Drastically decrease the number of speeches you’d deliver? Yes, as I’d not need to speak.
Use a teleprompter? I hope not, because I would hope to never have to give a speech.
Avoid the media? Yes, because they’ll want details. Fortunately, I do no harm to the country by doing this.
Sleep in to 10 AM every morning? Yes.
Have all the furniture and drapes, decorations, replaced? Not all of them, but the ones in the rooms I stay in could be replaced temporarily to feel more like home.
Want your coffee black? Splenda? I don’t like caffeine, so replace it with other hot drinks.
Use Facebook, Twitter? Only under a pseudonym.

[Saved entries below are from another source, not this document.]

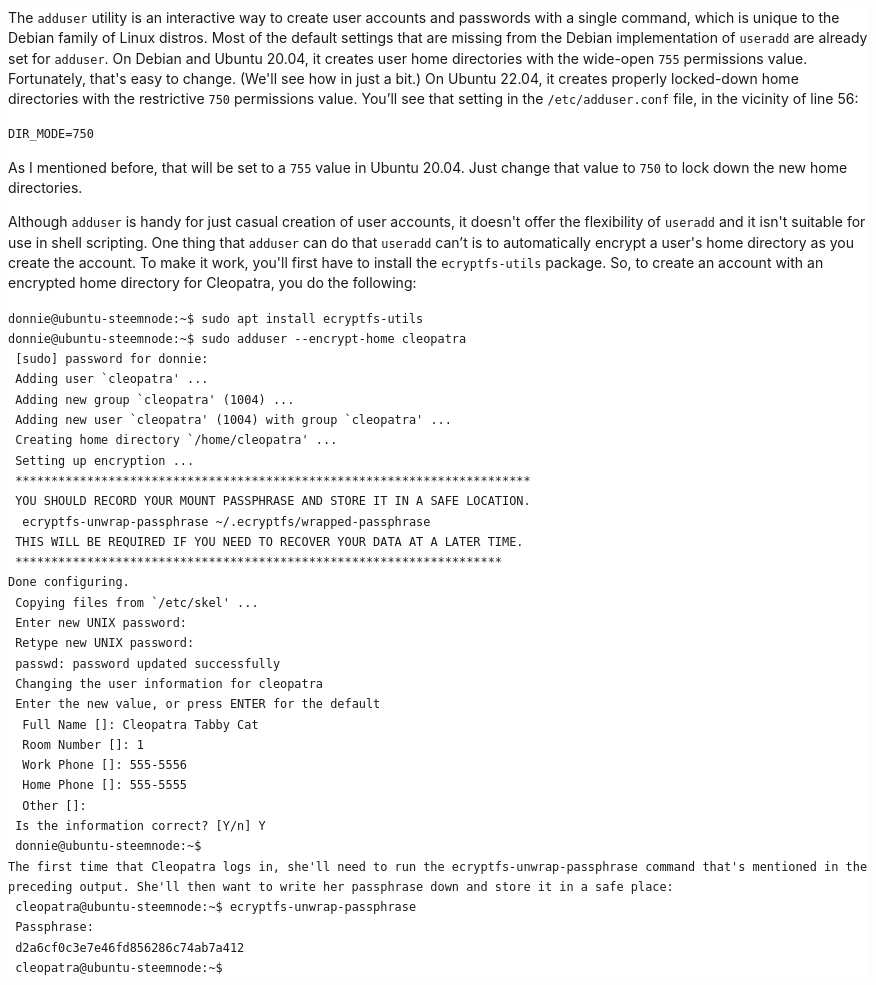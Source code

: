 The `adduser` utility is an interactive way to create user accounts and passwords with a single command, which is unique to the Debian family of Linux distros. Most of the default settings that are missing from the Debian implementation of `useradd` are already set for `adduser`. On Debian and Ubuntu 20.04, it creates user home directories with the wide-open `755` permissions value. Fortunately, that's easy to change. (We'll see how in just a bit.) On Ubuntu 22.04, it creates properly locked-down home directories with the restrictive `750` permissions value. You’ll see that setting in the `/etc/adduser.conf` file, in the vicinity of line 56:

```
DIR_MODE=750
```

As I mentioned before, that will be set to a `755` value in Ubuntu 20.04\. Just change that value to `750` to lock down the new home directories.

Although `adduser` is handy for just casual creation of user accounts, it doesn't offer the flexibility of `useradd` and it isn't suitable for use in shell scripting. One thing that `adduser` can do that `useradd` can’t is to automatically encrypt a user's home directory as you create the account. To make it work, you'll first have to install the `ecryptfs-utils` package. So, to create an account with an encrypted home directory for Cleopatra, you do the following:

```
donnie@ubuntu-steemnode:~$ sudo apt install ecryptfs-utils
donnie@ubuntu-steemnode:~$ sudo adduser --encrypt-home cleopatra
 [sudo] password for donnie:
 Adding user `cleopatra' ...
 Adding new group `cleopatra' (1004) ...
 Adding new user `cleopatra' (1004) with group `cleopatra' ...
 Creating home directory `/home/cleopatra' ...
 Setting up encryption ...
 ************************************************************************
 YOU SHOULD RECORD YOUR MOUNT PASSPHRASE AND STORE IT IN A SAFE LOCATION.
  ecryptfs-unwrap-passphrase ~/.ecryptfs/wrapped-passphrase
 THIS WILL BE REQUIRED IF YOU NEED TO RECOVER YOUR DATA AT A LATER TIME.
 ********************************************************************
Done configuring.
 Copying files from `/etc/skel' ...
 Enter new UNIX password:
 Retype new UNIX password:
 passwd: password updated successfully
 Changing the user information for cleopatra
 Enter the new value, or press ENTER for the default
  Full Name []: Cleopatra Tabby Cat
  Room Number []: 1
  Work Phone []: 555-5556
  Home Phone []: 555-5555
  Other []:
 Is the information correct? [Y/n] Y
 donnie@ubuntu-steemnode:~$
The first time that Cleopatra logs in, she'll need to run the ecryptfs-unwrap-passphrase command that's mentioned in the preceding output. She'll then want to write her passphrase down and store it in a safe place:
 cleopatra@ubuntu-steemnode:~$ ecryptfs-unwrap-passphrase
 Passphrase:
 d2a6cf0c3e7e46fd856286c74ab7a412
 cleopatra@ubuntu-steemnode:~$
```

If it were somehow forced upon me, my scorn would be reserved mostly for Congress (primarily but not only Republicans). I’d walk into my first televised press conference carrying a case of VETO stamps and demonstrate their use for the audience. I would then go on to explain how I would veto any and every bill that passed my desk that I didn’t totally agree with. Added riders with pork-barrel spending or preventing trans people from using whatever restroom they felt they should? Chop.
You think you’ve seen an obstinate Congress? They’d have nothin’ on me. Let 'em threaten not to extend the debt. I’d respond that we all needed a vacation anyway, and since I’m not going to be reelected (or elected, for that matter) anyway, I really don’t care. Let them deal with the consequences. And all of this in Technicolor on every media site I could find, placing the backwash squarely on them. (And forget about social networks. I’d be far too busy to be posting inane lies.)
Any and all news outlets would be invited, but obviously right ones would be shut down as soon as they identified themselves.
“Joe Blow, Fox News.”
“Next questioner…”
And keep the gourmet coffee flowing. I’d need every ounce.